Segment Start: PROVIDED DATA
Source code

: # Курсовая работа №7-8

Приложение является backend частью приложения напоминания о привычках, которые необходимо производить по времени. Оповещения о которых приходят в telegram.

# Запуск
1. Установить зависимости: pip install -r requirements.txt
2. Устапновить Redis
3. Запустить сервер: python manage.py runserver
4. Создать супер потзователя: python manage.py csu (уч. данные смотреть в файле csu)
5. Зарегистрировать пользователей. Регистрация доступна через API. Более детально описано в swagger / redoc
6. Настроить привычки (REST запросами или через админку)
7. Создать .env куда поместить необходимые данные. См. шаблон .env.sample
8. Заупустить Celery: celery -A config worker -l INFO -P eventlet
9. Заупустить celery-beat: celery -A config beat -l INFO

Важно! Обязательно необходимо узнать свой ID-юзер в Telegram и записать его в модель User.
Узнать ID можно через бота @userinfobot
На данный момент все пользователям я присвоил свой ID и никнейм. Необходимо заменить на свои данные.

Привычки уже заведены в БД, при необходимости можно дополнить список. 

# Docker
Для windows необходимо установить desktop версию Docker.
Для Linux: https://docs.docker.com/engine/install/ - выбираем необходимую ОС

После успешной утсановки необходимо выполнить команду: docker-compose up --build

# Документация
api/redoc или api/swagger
Segment End: PROVIDED DATA
#### GOAL OF THE EXERCISE:
Only the lines from the one holding "1. Установить зависимости: pip" through the end of the listing should appear in the response, each restated exactly.

#### OUTPUT BELOW:
1. Установить зависимости: pip install -r requirements.txt
2. Устапновить Redis
3. Запустить сервер: python manage.py runserver
4. Создать супер потзователя: python manage.py csu (уч. данные смотреть в файле csu)
5. Зарегистрировать пользователей. Регистрация доступна через API. Более детально описано в swagger / redoc
6. Настроить привычки (REST запросами или через админку)
7. Создать .env куда поместить необходимые данные. См. шаблон .env.sample
8. Заупустить Celery: celery -A config worker -l INFO -P eventlet
9. Заупустить celery-beat: celery -A config beat -l INFO

Важно! Обязательно необходимо узнать свой ID-юзер в Telegram и записать его в модель User.
Узнать ID можно через бота @userinfobot
На данный момент все пользователям я присвоил свой ID и никнейм. Необходимо заменить на свои данные.

Привычки уже заведены в БД, при необходимости можно дополнить список. 

# Docker
Для windows необходимо установить desktop версию Docker.
Для Linux: https://docs.docker.com/engine/install/ - выбираем необходимую ОС

После успешной утсановки необходимо выполнить команду: docker-compose up --build

# Документация
api/redoc или api/swagger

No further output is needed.